* _YOUR INSTRUCTIONS_
Some lines in the entries contain the word "aleatorio". Copy all of them.

* _Items from a data source_
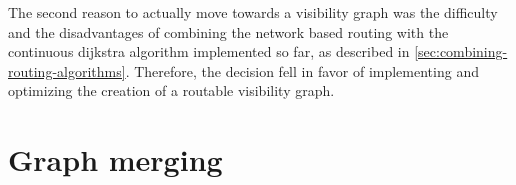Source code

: 		The second reason to actually move towards a visibility graph was the difficulty and the disadvantages of combining the network based routing with the continuous dijkstra algorithm implemented so far, as described in \cref{sec:combining-routing-algorithms}.
		Therefore, the decision fell in favor of implementing and optimizing the creation of a routable visibility graph.
	
\section{Graph merging}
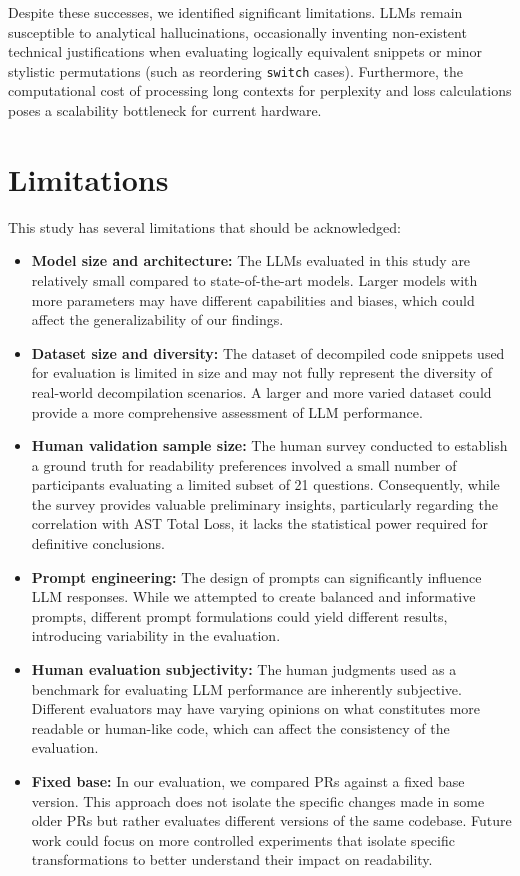 Despite these successes, we identified significant limitations. \acp{LLM} remain susceptible to analytical hallucinations, occasionally inventing non-existent technical justifications when evaluating logically equivalent snippets or minor stylistic permutations (such as reordering \texttt{switch} cases). Furthermore, the computational cost of processing long contexts for perplexity and loss calculations poses a scalability bottleneck for current hardware.

\section{Limitations}

This study has several limitations that should be acknowledged:
\begin{itemize}
    \item \textbf{Model size and architecture:} The \acp{LLM} evaluated in this study are relatively small compared to state-of-the-art models. Larger models with more parameters may have different capabilities and biases, which could affect the generalizability of our findings.
    \item \textbf{Dataset size and diversity:} The dataset of decompiled code snippets used for evaluation is limited in size and may not fully represent the diversity of real-world decompilation scenarios. A larger and more varied dataset could provide a more comprehensive assessment of \ac{LLM} performance.
    \item \textbf{Human validation sample size:} The human survey conducted to establish a ground truth for readability preferences involved a small number of participants evaluating a limited subset of 21 questions. Consequently, while the survey provides valuable preliminary insights, particularly regarding the correlation with \ac{AST} Total Loss, it lacks the statistical power required for definitive conclusions.
    \item \textbf{Prompt engineering:} The design of prompts can significantly influence \ac{LLM} responses. While we attempted to create balanced and informative prompts, different prompt formulations could yield different results, introducing variability in the evaluation.
    \item \textbf{Human evaluation subjectivity:} The human judgments used as a benchmark for evaluating \ac{LLM} performance are inherently subjective. Different evaluators may have varying opinions on what constitutes more readable or human-like code, which can affect the consistency of the evaluation.
    \item \textbf{Fixed base:} In our evaluation, we compared PRs against a fixed base version. This approach does not isolate the specific changes made in some older \acp{PR} but rather evaluates different versions of the same codebase. Future work could focus on more controlled experiments that isolate specific transformations to better understand their impact on readability.
\end{itemize}

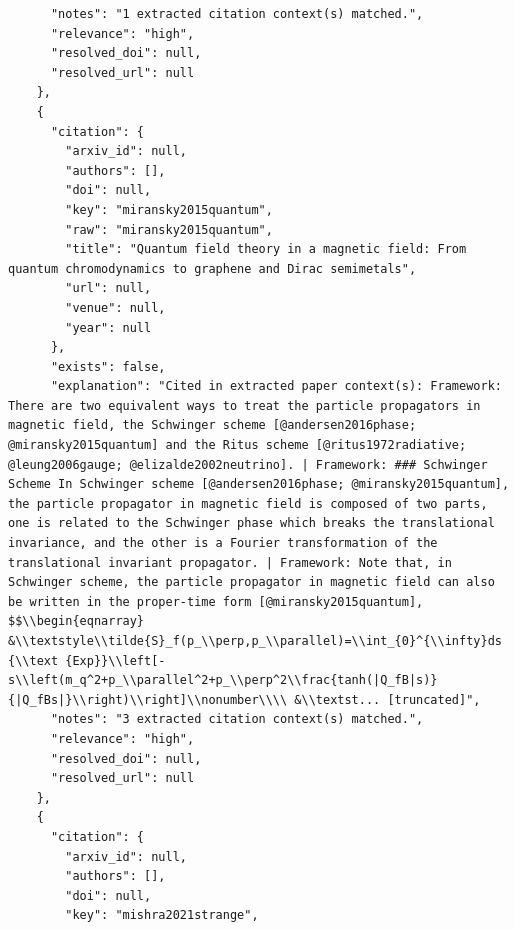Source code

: \documentclass[11pt]{article}
\begin{document}
\begin{verbatim}
      "notes": "1 extracted citation context(s) matched.",
      "relevance": "high",
      "resolved_doi": null,
      "resolved_url": null
    },
    {
      "citation": {
        "arxiv_id": null,
        "authors": [],
        "doi": null,
        "key": "miransky2015quantum",
        "raw": "miransky2015quantum",
        "title": "Quantum field theory in a magnetic field: From quantum chromodynamics to graphene and Dirac semimetals",
        "url": null,
        "venue": null,
        "year": null
      },
      "exists": false,
      "explanation": "Cited in extracted paper context(s): Framework: There are two equivalent ways to treat the particle propagators in magnetic field, the Schwinger scheme [@andersen2016phase; @miransky2015quantum] and the Ritus scheme [@ritus1972radiative; @leung2006gauge; @elizalde2002neutrino]. | Framework: ### Schwinger Scheme In Schwinger scheme [@andersen2016phase; @miransky2015quantum], the particle propagator in magnetic field is composed of two parts, one is related to the Schwinger phase which breaks the translational invariance, and the other is a Fourier transformation of the translational invariant propagator. | Framework: Note that, in Schwinger scheme, the particle propagator in magnetic field can also be written in the proper-time form [@miransky2015quantum], $$\\begin{eqnarray} &\\textstyle\\tilde{S}_f(p_\\perp,p_\\parallel)=\\int_{0}^{\\infty}ds {\\text {Exp}}\\left[-s\\left(m_q^2+p_\\parallel^2+p_\\perp^2\\frac{tanh(|Q_fB|s)}{|Q_fBs|}\\right)\\right]\\nonumber\\\\ &\\textst... [truncated]",
      "notes": "3 extracted citation context(s) matched.",
      "relevance": "high",
      "resolved_doi": null,
      "resolved_url": null
    },
    {
      "citation": {
        "arxiv_id": null,
        "authors": [],
        "doi": null,
        "key": "mishra2021strange",

\end{verbatim}
\end{document}
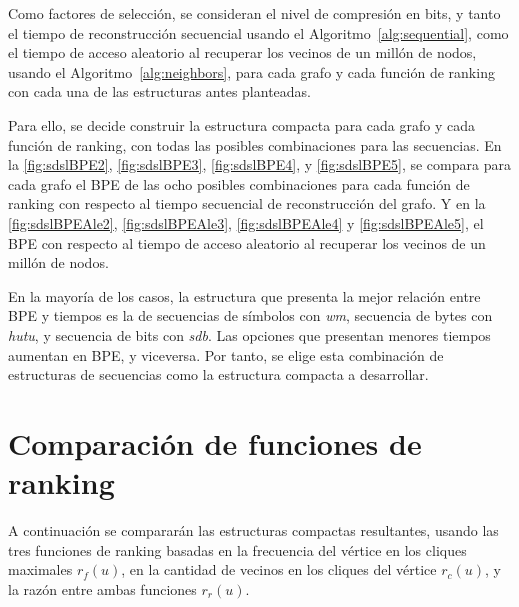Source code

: Como factores de selección, se consideran el nivel de compresión en bits, y tanto el tiempo de reconstrucción secuencial usando el Algoritmo~\ref{alg:sequential}, como el tiempo de acceso aleatorio al recuperar los vecinos de un millón de nodos, usando el Algoritmo~\ref{alg:neighbors}, para cada grafo y cada función de ranking con cada una de las estructuras antes planteadas.


Para ello, se decide construir la estructura compacta para cada grafo y cada función de ranking, con todas las posibles combinaciones para las secuencias. En la \autoref{fig:sdslBPE2}, \autoref{fig:sdslBPE3}, \autoref{fig:sdslBPE4}, y \autoref{fig:sdslBPE5}, se compara para cada grafo el BPE de las ocho posibles combinaciones para cada función de ranking con respecto al tiempo secuencial de reconstrucción del grafo. Y en la \autoref{fig:sdslBPEAle2}, \autoref{fig:sdslBPEAle3}, \autoref{fig:sdslBPEAle4} y \autoref{fig:sdslBPEAle5}, el BPE con respecto al tiempo de acceso aleatorio al recuperar los vecinos de un millón de nodos.


En la mayoría de los casos, la estructura que presenta la mejor relación entre BPE y tiempos es la de secuencias de símbolos con \textit{wm}, secuencia de bytes con \textit{hutu}, y secuencia de bits con \textit{sdb}.  Las opciones que presentan menores tiempos aumentan en BPE, y viceversa. Por tanto, se elige esta combinación de estructuras de secuencias como la estructura compacta a desarrollar.











\section{Comparación de funciones de ranking}

A continuación se compararán las estructuras compactas resultantes, usando las tres funciones de ranking basadas en la frecuencia del vértice en los cliques maximales $r_{f}(u)$, en la cantidad de vecinos en los cliques del vértice $r_{c}(u)$, y la razón entre ambas funciones $r_{r}(u)$. 

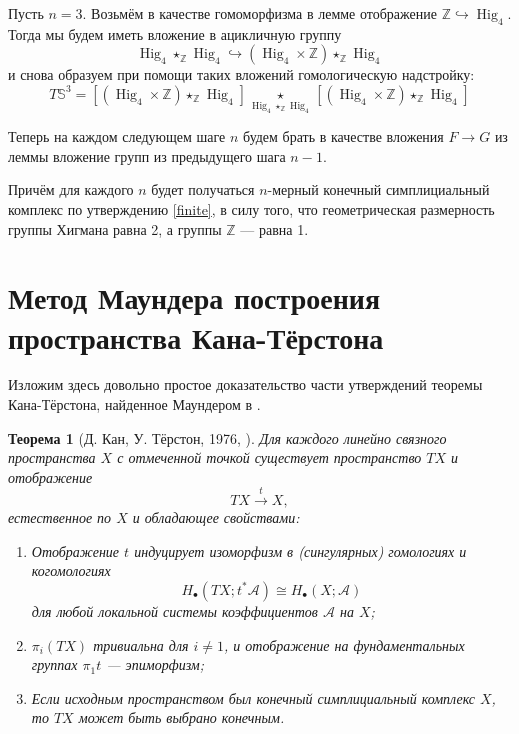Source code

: \documentclass[14pt, dvipsnames]{extarticle}
\newtheorem{theorem}{Теорема}
\theoremstyle{definition}
\theoremstyle{remark}
\DeclareMathOperator{\Hig}{\mathrm{Hig}}
\begin{document}
Пусть $n=3$. Возьмём в качестве гомоморфизма в лемме отображение $\mathbb{Z}\hookrightarrow \Hig_4$. Тогда мы будем иметь вложение в ацикличную группу $$\Hig_4\star_\mathbb{Z}\Hig_4\hookrightarrow (\Hig_4\times \mathbb{Z})\star_{\mathbb{Z}}\Hig_4$$ и снова образуем при помощи таких вложений гомологическую надстройку: $$T\mathbb{S}^3 = \left [ (\Hig_4\times \mathbb{Z})\star_{\mathbb{Z}}\Hig_4 \right ] \underset{\Hig_{4}\star_{\mathbb{Z}}\Hig_{4}}{\star} \left [ (\Hig_4\times \mathbb{Z})\star_{\mathbb{Z}}\Hig_4 \right ]$$

Теперь на каждом следующем шаге $n$ будем брать в качестве вложения $F\to G$ из леммы вложение групп из предыдущего шага $n-1$.  

Причём для каждого $n$ будет получаться $n$-мерный конечный симплициальный комплекс по утверждению \ref{finite}, в силу того, что геометрическая размерность группы Хигмана равна 2, а группы $\mathbb{Z}$ --- равна 1. 











\section{Метод Маундера построения пространства Кана-Тёрстона}

Изложим здесь довольно простое доказательство части утверждений теоремы Кана-Тёрстона, найденное Маундером в \cite{Maunder}.

\begin{theorem}[Д. Кан, У. Тёрстон, 1976, \cite{Kan}]
Для каждого линейно связного пространства $X$ с отмеченной точкой существует пространство $TX$ и отображение $$TX\overset{t}{\to} X,$$ естественное по $X$ и обладающее свойствами:
\begin{enumerate}[\bf 1.]
\item Отображение $t$ индуцирует изоморфизм в (сингулярных) гомологиях и когомологиях $$H_\bullet(TX; t^\ast \mathcal{A})\cong H_\bullet(X; \mathcal{A})$$ для любой локальной системы коэффициентов $\mathcal{A}$ на $X$; 

\item $\pi_i(TX)$ тривиальна для $i\neq 1$, и отображение на фундаментальных группах $\pi_1t$ --- эпиморфизм;

\item Если исходным пространством был конечный симплициальный комплекс $X$, то $TX$ может быть выбрано конечным.
\end{enumerate}
\end{theorem}
\end{document}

* _OUTPUT BELOW_
: Como factores de selección, se consideran el nivel de compresión en bits, y tanto el tiempo de reconstrucción secuencial usando el Algoritmo~\ref{alg:sequential}, como el tiempo de acceso aleatorio al recuperar los vecinos de un millón de nodos, usando el Algoritmo~\ref{alg:neighbors}, para cada grafo y cada función de ranking con cada una de las estructuras antes planteadas.
Para ello, se decide construir la estructura compacta para cada grafo y cada función de ranking, con todas las posibles combinaciones para las secuencias. En la \autoref{fig:sdslBPE2}, \autoref{fig:sdslBPE3}, \autoref{fig:sdslBPE4}, y \autoref{fig:sdslBPE5}, se compara para cada grafo el BPE de las ocho posibles combinaciones para cada función de ranking con respecto al tiempo secuencial de reconstrucción del grafo. Y en la \autoref{fig:sdslBPEAle2}, \autoref{fig:sdslBPEAle3}, \autoref{fig:sdslBPEAle4} y \autoref{fig:sdslBPEAle5}, el BPE con respecto al tiempo de acceso aleatorio al recuperar los vecinos de un millón de nodos.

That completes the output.